Dao Fu-Ying, Yang Hui, Su Zhen-Dong, Yang Wuritu, Wu Yun, Hui Ding, Chen Wei, Tang Hua, Lin Hao
Key Laboratory for Neuro-Information of Ministry of Education, School of Life Science and Technology, Center for Informational Biology, University of Electronic Science and Technology of China, Chengdu 610054, China.
Development and Planning Department, Inner Mongolia University, Hohhot 010021, China.
Molecules. 2017 Jun 25;22(7):1057. doi: 10.3390/molecules22071057.
Conotoxins are disulfide-rich small peptides, which are invaluable peptides that target ion channel and neuronal receptors. Conotoxins have been demonstrated as potent pharmaceuticals in the treatment of a series of diseases, such as Alzheimer's disease, Parkinson's disease, and epilepsy. In addition, conotoxins are also ideal molecular templates for the development of new drug lead compounds and play important roles in neurobiological research as well. Thus, the accurate identification of conotoxin types will provide key clues for the biological research and clinical medicine. Generally, conotoxin types are confirmed when their sequence, structure, and function are experimentally validated. However, it is time-consuming and costly to acquire the structure and function information by using biochemical experiments. Therefore, it is important to develop computational tools for efficiently and effectively recognizing conotoxin types based on sequence information. In this work, we reviewed the current progress in computational identification of conotoxins in the following aspects: (i) construction of benchmark dataset; (ii) strategies for extracting sequence features; (iii) feature selection techniques; (iv) machine learning methods for classifying conotoxins; (v) the results obtained by these methods and the published tools; and (vi) future perspectives on conotoxin classification. The paper provides the basis for in-depth study of conotoxins and drug therapy research.

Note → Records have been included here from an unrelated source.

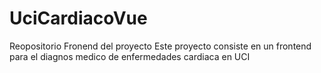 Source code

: # UciCardiacoVue
Reopositorio Fronend del proyecto
Este proyecto consiste en un frontend para el diagnos medico de enfermedades cardiaca en UCI
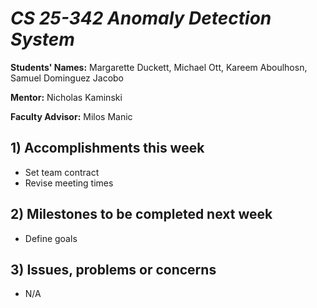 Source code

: # *CS 25-342 Anomaly Detection System*

**Students' Names:**
Margarette Duckett, Michael Ott, Kareem Aboulhosn, Samuel Dominguez Jacobo

**Mentor:**
Nicholas Kaminski 

**Faculty Advisor:**
Milos Manic
## 1) Accomplishments this week ##
   - Set team contract
   - Revise meeting times 

## 2) Milestones to be completed next week ##
   - Define goals 

## 3) Issues, problems or concerns ##
   - N/A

芋螺毒素是富含二硫键的小肽,是靶向离子通道和神经元受体的珍贵肽类。芋螺毒素已被证明是治疗一系列疾病(如阿尔茨海默病、帕金森病和癫痫)的有效药物。此外,芋螺毒素也是开发新药先导化合物的理想分子模板,在神经生物学研究中也发挥着重要作用。因此,准确鉴定芋螺毒素类型将为生物学研究和临床医学提供关键线索。一般来说,芋螺毒素类型在其序列、结构和功能通过实验验证后得以确认。然而,通过生化实验获取结构和功能信息既耗时又昂贵。因此,开发基于序列信息高效、有效识别芋螺毒素类型的计算工具非常重要。在这项工作中,我们从以下几个方面综述了芋螺毒素计算鉴定的当前进展:(i)基准数据集的构建;(ii)序列特征提取策略;(iii)特征选择技术;(iv)芋螺毒素分类的机器学习方法;(v)这些方法和已发表工具所获得的结果;以及(vi)芋螺毒素分类的未来展望。本文为深入研究芋螺毒素和药物治疗研究提供了依据。